Another scam artist caught pretending to represent a major airline has been hit with a huge judgment. This time, it’s a Florida businessman who has been ordered to pay $6 million for using Delta Air Lines’ name and logo to lure victims into buying bogus vacation packages.
In 2015 Delta accused Douglas Mark Fletcher and three other individuals of international trademark infringement by using the airline’s logo to market a number of allegedly fraudulent travel planning companies.
According to the lawsuit [PDF], Fletcher ran several travel-related businesses with names like Full Moon Travel, Tours R Us Special Vacations, BookItDiscountClub.com, Twilight Travel,and Destiney Marketing Services.

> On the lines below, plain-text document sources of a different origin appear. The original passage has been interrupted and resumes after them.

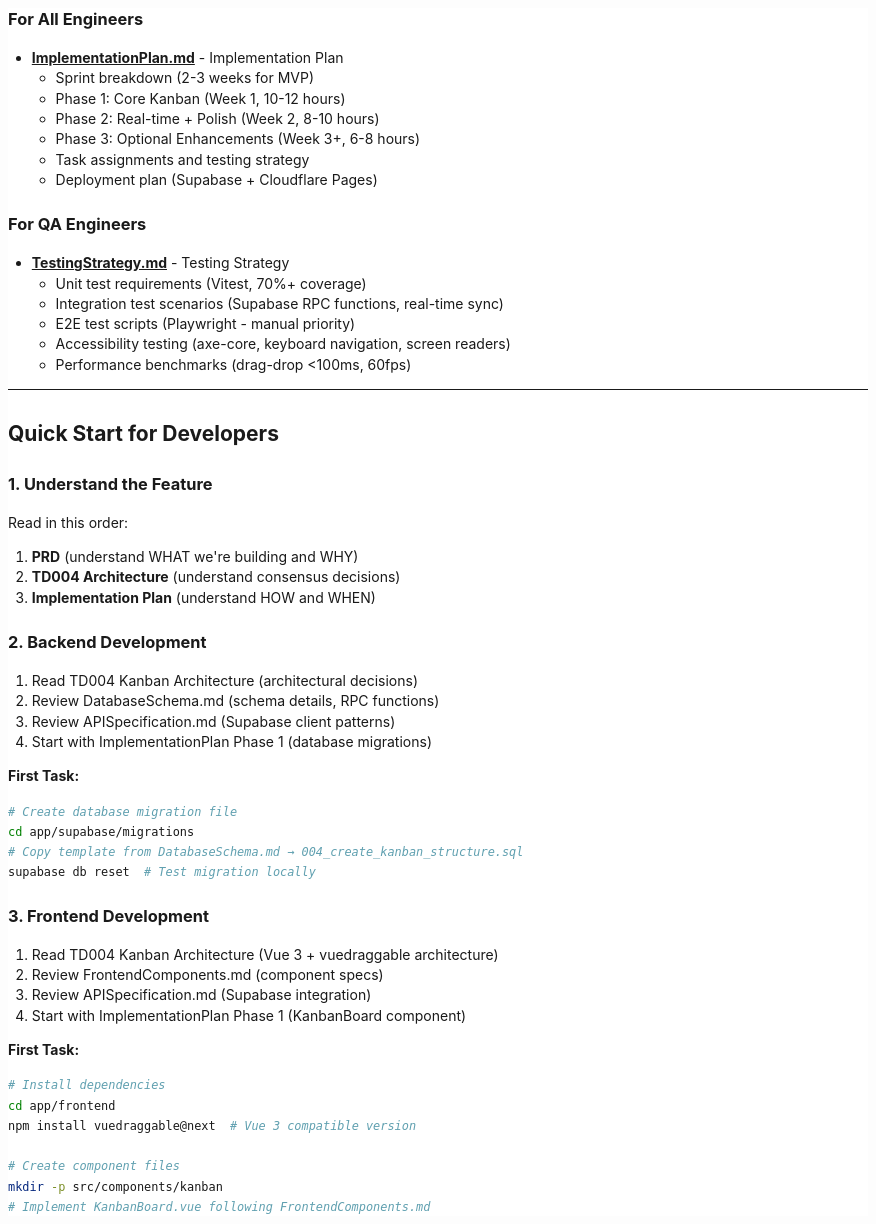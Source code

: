 ### For All Engineers
- **[ImplementationPlan.md](./ImplementationPlan.md)** - Implementation Plan
  - Sprint breakdown (2-3 weeks for MVP)
  - Phase 1: Core Kanban (Week 1, 10-12 hours)
  - Phase 2: Real-time + Polish (Week 2, 8-10 hours)
  - Phase 3: Optional Enhancements (Week 3+, 6-8 hours)
  - Task assignments and testing strategy
  - Deployment plan (Supabase + Cloudflare Pages)

### For QA Engineers
- **[TestingStrategy.md](./TestingStrategy.md)** - Testing Strategy
  - Unit test requirements (Vitest, 70%+ coverage)
  - Integration test scenarios (Supabase RPC functions, real-time sync)
  - E2E test scripts (Playwright - manual priority)
  - Accessibility testing (axe-core, keyboard navigation, screen readers)
  - Performance benchmarks (drag-drop <100ms, 60fps)

---

## Quick Start for Developers

### 1. Understand the Feature
Read in this order:
1. **PRD** (understand WHAT we're building and WHY)
2. **TD004 Architecture** (understand consensus decisions)
3. **Implementation Plan** (understand HOW and WHEN)

### 2. Backend Development
1. Read TD004 Kanban Architecture (architectural decisions)
2. Review DatabaseSchema.md (schema details, RPC functions)
3. Review APISpecification.md (Supabase client patterns)
4. Start with ImplementationPlan Phase 1 (database migrations)

**First Task:**
```bash
# Create database migration file
cd app/supabase/migrations
# Copy template from DatabaseSchema.md → 004_create_kanban_structure.sql
supabase db reset  # Test migration locally
```

### 3. Frontend Development
1. Read TD004 Kanban Architecture (Vue 3 + vuedraggable architecture)
2. Review FrontendComponents.md (component specs)
3. Review APISpecification.md (Supabase integration)
4. Start with ImplementationPlan Phase 1 (KanbanBoard component)

**First Task:**
```bash
# Install dependencies
cd app/frontend
npm install vuedraggable@next  # Vue 3 compatible version

# Create component files
mkdir -p src/components/kanban
# Implement KanbanBoard.vue following FrontendComponents.md
```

Without Delta’s permission, Fletcher used the airline’s logo in promotional faxes (see one example at right) that offered a variety of promotional vacation packages for sale. The promotional faxes were sent to businesses, the lawsuit claims, and presented in a way that made it appear as if they were sent by or approved by the airline.
Delta claims that the companies used its logo to lure responding recipients into purchasing expensive vacation perception, which were in reality worthless.
For example, the flyers claimed to come from “H.R.” or “Delta Sky Team,” and prominently displayed the Delta name, logo, and SkyTeam marks in an identical way as they appear on the airline’s website.
The faxes were addressed to “All Employees” and provided “vacation packages” for trips to Cancun, Puerto Vallarta, Jamaica, or Hawaii as a discounted price, such as the “First 500 Receive Up to 60% off Flight.”
The recipient was then directed to call “booking and reservations” and provide a reservation code to take advantage of the supposed deal.
Delta noted in the lawsuit that it received complaints regarding the faxes from third parties. In some cases, Delta claims its own employees received the flyers.
Wednesday’s judgment [PDF] is just the latest multimillion-dollar penalty a court has awarded to Delta over travel scammers who impersonated the airlines.
In 2014, Delta sued more than a dozen similar grifters, and the airline has since been granted multiple summary judgments against those defendants.
Last May, the airline received a $26 million default judgment [PDF] against one group of defendants.
A year earlier, a whopping $42 million judgment was ordered [PDF] against seven others accused of deceiving consumers by pretending to be Delta.
Whether the airline ever sees a dollar of any of that money remains to be seen, but these lawsuits are more about sending a message that the airline won’t tolerate con artists using its name to defraud people. After all, airlines already have a bad enough reputation.